You're photographing surfing right? So what do you want to convey in your photos? wave shape, surfing style, spray from turns, and above all, you want a connection with the surfer in the shot.
This is tricky if you're standing on a hill… behind a tree… 100m away from the water's edge… At best you will get 'atmospheric' landscapes that just happen to contain a surfer.
So you need to think about where to take photos from relative to the surfer in the water. Everybody takes photos looking straight out from the beach, and sometimes it's impossible to get any other angle due to the terrain, but always try to find a vantage point close to the break and preferably at an angle to the waves. If possible, try to get an angle looking down the barrel (i.e. the surfer is coming toward you) so it gives the impression they are deeper in the pocket and adds drama to the shot.
Also consider your distance away from the surfer. If you can get closer -DO! Most of the shots people take are too far away and you miss out on the extra detail a camera can capture. You want to see the expression on the surfer's face just as the lip is coming down in a closeout! You want to see the rainbow of spray coming off the back of a wave in strong offshore winds.
Also remember to make the surfer fill the camera frame. If you have lots of water around the surfer, it's not usually going to be an exciting shot (unless it's a wave face filling the space around the surfer!) so zoom in, and get close!
Depending on the camera, you should be able to control some basic functions manually, and this can make or break your session of photography.
It's no good having a camera that takes 1 full second to take a photo from when you push the button, because the surfer will have moved, and the moment you saw will be gone by the time the camera captures the shot. Therefore it's best to limit what the camera needs to do before a photo.
On SLRs, this is easy. Put it in manual mode! On point and shoot cams it is a bit more tricky. Often there isn't a manual mode, so you're stuck using the 'scene' modes built into the camera. Always choose the 'action' or 'sports' mode. These are designed to give you the fastest camera shutter speed and focus settings available for the given conditions without using a flash (useless for any photo further than 20ft away). Of course, if you aren't yet comfortable with the manual settings of your SLR, the sports or action modes will work fine too!! It won't give you as much control as manual, but it will allow you to take reasonable photos most of the time.If this is where you are comfortable, then you can stop reading now, as the remainder of this article deals with settings on SLR cameras and cameras that allow full manual control.
Regarding manual mode, there is a significant advantage to be able to use a single shutter speed and aperture for all your shots. Because surfing photos are typically high contrast (unbroken wave is dark, while spray and whitewash is almost pure white) cameras automatic modes tend to either overexpose (by metering for the dark water in the face) or underexpose(by metering for the whitewash) so after a series of photos, many will be of poor quality due to the variability of camera metering. I usually take a couple of test photos and have a look at the exposure, then set the camera manually to use the settings from the photo that looked best. Of course if a cloud comes along and blocks the sun, you will need to change your settings to adjust to the change of light.

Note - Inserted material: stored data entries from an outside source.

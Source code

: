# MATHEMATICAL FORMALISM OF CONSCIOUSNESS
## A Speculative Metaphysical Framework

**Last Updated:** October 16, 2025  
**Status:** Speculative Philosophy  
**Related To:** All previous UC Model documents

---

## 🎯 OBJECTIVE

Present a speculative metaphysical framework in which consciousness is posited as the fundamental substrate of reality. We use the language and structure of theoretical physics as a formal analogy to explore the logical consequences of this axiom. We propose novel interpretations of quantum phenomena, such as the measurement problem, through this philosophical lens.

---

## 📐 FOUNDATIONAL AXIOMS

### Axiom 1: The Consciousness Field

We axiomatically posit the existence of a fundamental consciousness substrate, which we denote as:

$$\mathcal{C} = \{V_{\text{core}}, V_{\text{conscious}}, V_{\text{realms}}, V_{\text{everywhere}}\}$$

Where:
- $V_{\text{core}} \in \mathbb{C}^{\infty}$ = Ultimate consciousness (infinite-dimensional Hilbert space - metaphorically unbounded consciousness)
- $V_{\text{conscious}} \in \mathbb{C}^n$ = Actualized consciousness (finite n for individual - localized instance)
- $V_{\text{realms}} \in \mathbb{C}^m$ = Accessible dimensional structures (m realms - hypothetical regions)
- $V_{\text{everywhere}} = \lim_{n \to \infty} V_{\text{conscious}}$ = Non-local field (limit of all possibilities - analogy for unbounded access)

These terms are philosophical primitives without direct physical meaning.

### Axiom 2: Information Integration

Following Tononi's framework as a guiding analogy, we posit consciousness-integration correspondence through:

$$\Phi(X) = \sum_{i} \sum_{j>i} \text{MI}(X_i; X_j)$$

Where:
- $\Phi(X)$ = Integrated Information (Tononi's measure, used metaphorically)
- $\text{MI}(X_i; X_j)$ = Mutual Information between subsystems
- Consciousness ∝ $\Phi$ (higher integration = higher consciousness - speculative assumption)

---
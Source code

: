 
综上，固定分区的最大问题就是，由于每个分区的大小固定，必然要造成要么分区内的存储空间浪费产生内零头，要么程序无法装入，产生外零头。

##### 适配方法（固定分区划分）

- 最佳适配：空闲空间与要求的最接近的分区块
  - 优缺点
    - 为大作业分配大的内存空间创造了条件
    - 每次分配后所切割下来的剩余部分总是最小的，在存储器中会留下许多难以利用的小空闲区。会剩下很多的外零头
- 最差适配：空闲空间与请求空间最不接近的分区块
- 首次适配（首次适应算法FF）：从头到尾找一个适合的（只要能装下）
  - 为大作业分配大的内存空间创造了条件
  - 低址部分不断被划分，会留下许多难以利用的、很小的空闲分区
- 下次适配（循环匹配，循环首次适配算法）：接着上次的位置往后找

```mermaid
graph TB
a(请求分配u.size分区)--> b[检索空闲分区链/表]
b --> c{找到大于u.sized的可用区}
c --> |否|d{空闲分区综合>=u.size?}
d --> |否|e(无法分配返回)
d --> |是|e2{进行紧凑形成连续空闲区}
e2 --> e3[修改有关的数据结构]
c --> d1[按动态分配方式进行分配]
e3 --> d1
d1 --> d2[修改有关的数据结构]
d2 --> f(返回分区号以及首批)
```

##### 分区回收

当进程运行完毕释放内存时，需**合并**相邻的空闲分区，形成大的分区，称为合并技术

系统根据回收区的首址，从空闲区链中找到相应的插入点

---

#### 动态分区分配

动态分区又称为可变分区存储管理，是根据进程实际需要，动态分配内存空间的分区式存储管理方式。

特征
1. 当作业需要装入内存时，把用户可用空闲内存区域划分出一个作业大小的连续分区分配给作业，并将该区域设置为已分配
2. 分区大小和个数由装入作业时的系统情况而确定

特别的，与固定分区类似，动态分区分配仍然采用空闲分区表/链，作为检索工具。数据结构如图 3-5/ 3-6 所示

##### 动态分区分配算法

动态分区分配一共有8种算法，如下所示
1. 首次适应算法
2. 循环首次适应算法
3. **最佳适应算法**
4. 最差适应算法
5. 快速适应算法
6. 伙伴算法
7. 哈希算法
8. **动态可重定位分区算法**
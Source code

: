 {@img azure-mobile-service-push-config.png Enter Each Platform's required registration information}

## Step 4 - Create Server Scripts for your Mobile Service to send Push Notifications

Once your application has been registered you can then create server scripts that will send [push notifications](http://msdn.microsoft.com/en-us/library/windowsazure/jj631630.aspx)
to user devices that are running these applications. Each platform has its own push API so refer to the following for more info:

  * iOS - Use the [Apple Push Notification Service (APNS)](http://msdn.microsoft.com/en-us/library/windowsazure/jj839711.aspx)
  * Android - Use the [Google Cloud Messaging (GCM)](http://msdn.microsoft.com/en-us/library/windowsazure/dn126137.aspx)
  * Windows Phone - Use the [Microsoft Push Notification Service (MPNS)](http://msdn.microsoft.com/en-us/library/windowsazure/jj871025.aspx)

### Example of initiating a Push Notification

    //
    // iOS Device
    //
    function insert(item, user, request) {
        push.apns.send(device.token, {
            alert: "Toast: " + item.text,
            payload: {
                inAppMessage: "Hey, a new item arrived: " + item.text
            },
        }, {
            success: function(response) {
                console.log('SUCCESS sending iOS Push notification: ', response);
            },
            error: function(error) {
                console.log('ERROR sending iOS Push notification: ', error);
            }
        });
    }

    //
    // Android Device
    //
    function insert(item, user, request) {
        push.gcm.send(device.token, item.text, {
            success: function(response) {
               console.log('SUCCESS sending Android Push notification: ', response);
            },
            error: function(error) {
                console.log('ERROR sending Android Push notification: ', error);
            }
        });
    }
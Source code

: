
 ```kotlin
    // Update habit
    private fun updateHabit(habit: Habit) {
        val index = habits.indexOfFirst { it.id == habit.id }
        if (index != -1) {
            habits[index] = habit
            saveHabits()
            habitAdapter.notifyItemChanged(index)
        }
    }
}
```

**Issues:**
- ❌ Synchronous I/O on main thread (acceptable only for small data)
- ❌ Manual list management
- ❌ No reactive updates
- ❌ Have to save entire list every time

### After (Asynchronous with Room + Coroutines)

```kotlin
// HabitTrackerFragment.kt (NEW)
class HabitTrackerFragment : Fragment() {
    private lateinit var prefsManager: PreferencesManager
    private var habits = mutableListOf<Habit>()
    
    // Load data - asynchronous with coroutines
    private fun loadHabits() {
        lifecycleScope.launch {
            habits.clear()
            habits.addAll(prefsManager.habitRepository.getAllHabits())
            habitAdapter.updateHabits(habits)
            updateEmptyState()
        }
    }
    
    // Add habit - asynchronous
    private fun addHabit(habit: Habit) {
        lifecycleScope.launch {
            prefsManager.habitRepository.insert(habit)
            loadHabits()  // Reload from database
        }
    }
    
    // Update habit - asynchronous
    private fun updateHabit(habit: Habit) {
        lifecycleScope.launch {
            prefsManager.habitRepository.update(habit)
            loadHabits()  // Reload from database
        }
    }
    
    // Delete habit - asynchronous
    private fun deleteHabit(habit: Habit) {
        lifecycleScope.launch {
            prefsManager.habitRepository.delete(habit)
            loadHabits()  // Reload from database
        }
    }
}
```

Now, how do I know what settings to try? Read on.
Shutter Speed and Aperture
Because surfing is a fast moving sport, and there are drops of water flying everywhere, I try to freeze these in the photo to be clearly seen. To do this I use a fast shutter speed of 1/1000th of a second or faster. This then determines what aperture I can use, and what ISO speed I can use. With kit lenses, it is usually better to use an aperture somewhere around f/8 because the sharpness of image will be much better than at say f/5.6 and the depth of field in focus will be greater, thus allowing you to keep more of the surfer and wave in focus. Now consider the ISO of the camera. If it is anywhere between 100 and 800 ISO you should get reasonable photos. The lower the ISO, the better, because the ISO will determine how much 'noise' is introduced. Some cameras (usually expensive) can go above 800 and look fine, while others (usually older models) may look terrible even at 800.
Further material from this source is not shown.